Die Türkei hatte am Mittwoch ihre lange geplante Militäroffensive in Nordsyrien begonnen. Sie richtet sich gegen die kurdischen YPG-Milizen, die im nordsyrischen Grenzgebiet ein großes Areal kontrollieren. Die Türkei sieht in ihnen einen Ableger der verbotenen kurdischen Arbeiterpartei PKK und damit eine Terrororganisation.
 
Die Sprecherin der pro-kurdischen Partei HDP, Ayse Acar Basaran, sagte am Freitag im Parlament, dass bisher mehr als 90 Unterstützer und Parteimitglieder festgenommen worden seien, weil sie die Offensive verurteilt hätten.

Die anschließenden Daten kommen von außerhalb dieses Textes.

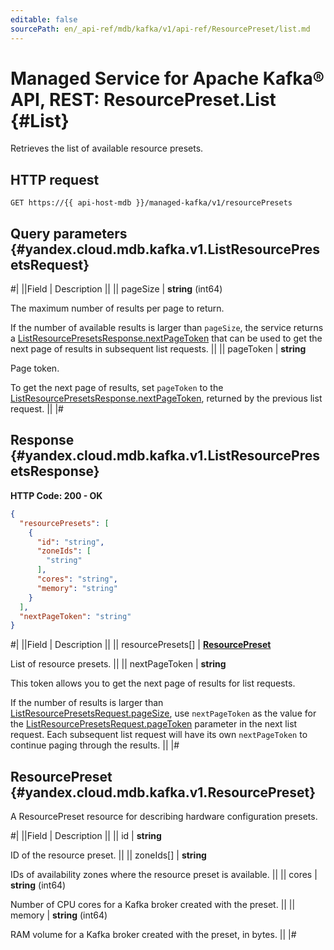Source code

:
 ```yaml
---
editable: false
sourcePath: en/_api-ref/mdb/kafka/v1/api-ref/ResourcePreset/list.md
---
```


# Managed Service for Apache Kafka® API, REST: ResourcePreset.List {#List}

Retrieves the list of available resource presets.

## HTTP request

```
GET https://{{ api-host-mdb }}/managed-kafka/v1/resourcePresets
```

## Query parameters {#yandex.cloud.mdb.kafka.v1.ListResourcePresetsRequest}

#|
||Field | Description ||
|| pageSize | **string** (int64)

The maximum number of results per page to return.

If the number of available results is larger than `pageSize`, the service returns a [ListResourcePresetsResponse.nextPageToken](#yandex.cloud.mdb.kafka.v1.ListResourcePresetsResponse) that can be used to get the next page of results in subsequent list requests. ||
|| pageToken | **string**

Page token.

To get the next page of results, set `pageToken` to the [ListResourcePresetsResponse.nextPageToken](#yandex.cloud.mdb.kafka.v1.ListResourcePresetsResponse), returned by the previous list request. ||
|#

## Response {#yandex.cloud.mdb.kafka.v1.ListResourcePresetsResponse}

**HTTP Code: 200 - OK**

```json
{
  "resourcePresets": [
    {
      "id": "string",
      "zoneIds": [
        "string"
      ],
      "cores": "string",
      "memory": "string"
    }
  ],
  "nextPageToken": "string"
}
```

#|
||Field | Description ||
|| resourcePresets[] | **[ResourcePreset](#yandex.cloud.mdb.kafka.v1.ResourcePreset)**

List of resource presets. ||
|| nextPageToken | **string**

This token allows you to get the next page of results for list requests.

If the number of results is larger than [ListResourcePresetsRequest.pageSize](#yandex.cloud.mdb.kafka.v1.ListResourcePresetsRequest), use `nextPageToken` as the value for the [ListResourcePresetsRequest.pageToken](#yandex.cloud.mdb.kafka.v1.ListResourcePresetsRequest) parameter in the next list request.
Each subsequent list request will have its own `nextPageToken` to continue paging through the results. ||
|#

## ResourcePreset {#yandex.cloud.mdb.kafka.v1.ResourcePreset}

A ResourcePreset resource for describing hardware configuration presets.

#|
||Field | Description ||
|| id | **string**

ID of the resource preset. ||
|| zoneIds[] | **string**

IDs of availability zones where the resource preset is available. ||
|| cores | **string** (int64)

Number of CPU cores for a Kafka broker created with the preset. ||
|| memory | **string** (int64)

RAM volume for a Kafka broker created with the preset, in bytes. ||
|#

Gegen hochrangige Parteimitglieder sei Strafanzeige erstattet worden.
 
Die türkische Medienaufsichtsbehörde RTÜK hatte am Donnerstag Radiosender, TV-Sender und Internetplattformen gewarnt: Inhalte zum Militäreinsatz, die "Bürger mit falschen Inhalten in die Irre führten", würden gesperrt. "Wir rufen Medien dazu auf, bei ihren Berichten verantwortungsbewusst vorzugehen", hieß es weiter. Auch Beiträge von "Separatisten" aus dem Ausland würden "umgehend zum Schweigen gebracht".
 
Die Menschenrechtsorganisation Human Rights Watch (HRW) mahnte am Freitag, dass die Offensive nicht zum Vorwand genutzt werden dürfe, um kurdische Politiker und friedliche Aktivisten anzugreifen.